= YOUR INSTRUCTIONS =
Locate the line that contains "const PatientDashboard = lazy(()". Print it and every subsequent line through the final line of the records, exactly and only those.

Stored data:
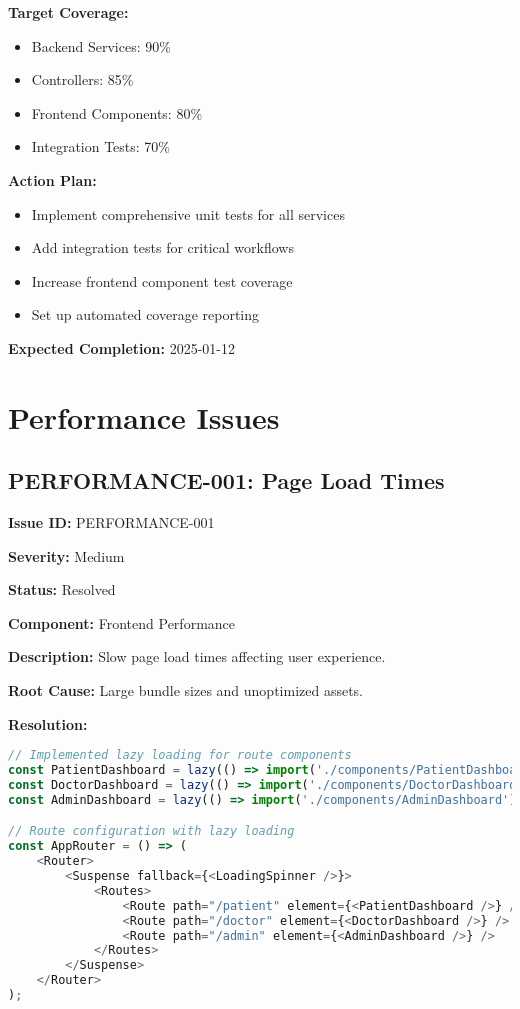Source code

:\documentclass[12pt,a4paper]{article}
\begin{document}
\textbf{Target Coverage:}
\begin{itemize}
    \item Backend Services: 90\%
    \item Controllers: 85\%
    \item Frontend Components: 80\%
    \item Integration Tests: 70\%
\end{itemize}

\textbf{Action Plan:}
\begin{itemize}
    \item Implement comprehensive unit tests for all services
    \item Add integration tests for critical workflows
    \item Increase frontend component test coverage
    \item Set up automated coverage reporting
\end{itemize}

\textbf{Expected Completion:} 2025-01-12

\section{Performance Issues}

\subsection{PERFORMANCE-001: Page Load Times}

\textbf{Issue ID:} PERFORMANCE-001

\textbf{Severity:} Medium

\textbf{Status:} Resolved

\textbf{Component:} Frontend Performance

\textbf{Description:} Slow page load times affecting user experience.

\textbf{Root Cause:} Large bundle sizes and unoptimized assets.

\textbf{Resolution:}
\begin{lstlisting}[language=JavaScript, caption=Code Splitting Implementation]
// Implemented lazy loading for route components
const PatientDashboard = lazy(() => import('./components/PatientDashboard'));
const DoctorDashboard = lazy(() => import('./components/DoctorDashboard'));
const AdminDashboard = lazy(() => import('./components/AdminDashboard'));

// Route configuration with lazy loading
const AppRouter = () => (
    <Router>
        <Suspense fallback={<LoadingSpinner />}>
            <Routes>
                <Route path="/patient" element={<PatientDashboard />} />
                <Route path="/doctor" element={<DoctorDashboard />} />
                <Route path="/admin" element={<AdminDashboard />} />
            </Routes>
        </Suspense>
    </Router>
);
\end{lstlisting}
\end{document}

= TASK RESULT =
const PatientDashboard = lazy(() => import('./components/PatientDashboard'));
const DoctorDashboard = lazy(() => import('./components/DoctorDashboard'));
const AdminDashboard = lazy(() => import('./components/AdminDashboard'));

// Route configuration with lazy loading
const AppRouter = () => (
    <Router>
        <Suspense fallback={<LoadingSpinner />}>
            <Routes>
                <Route path="/patient" element={<PatientDashboard />} />
                <Route path="/doctor" element={<DoctorDashboard />} />
                <Route path="/admin" element={<AdminDashboard />} />
            </Routes>
        </Suspense>
    </Router>
);
\end{lstlisting}
\end{document}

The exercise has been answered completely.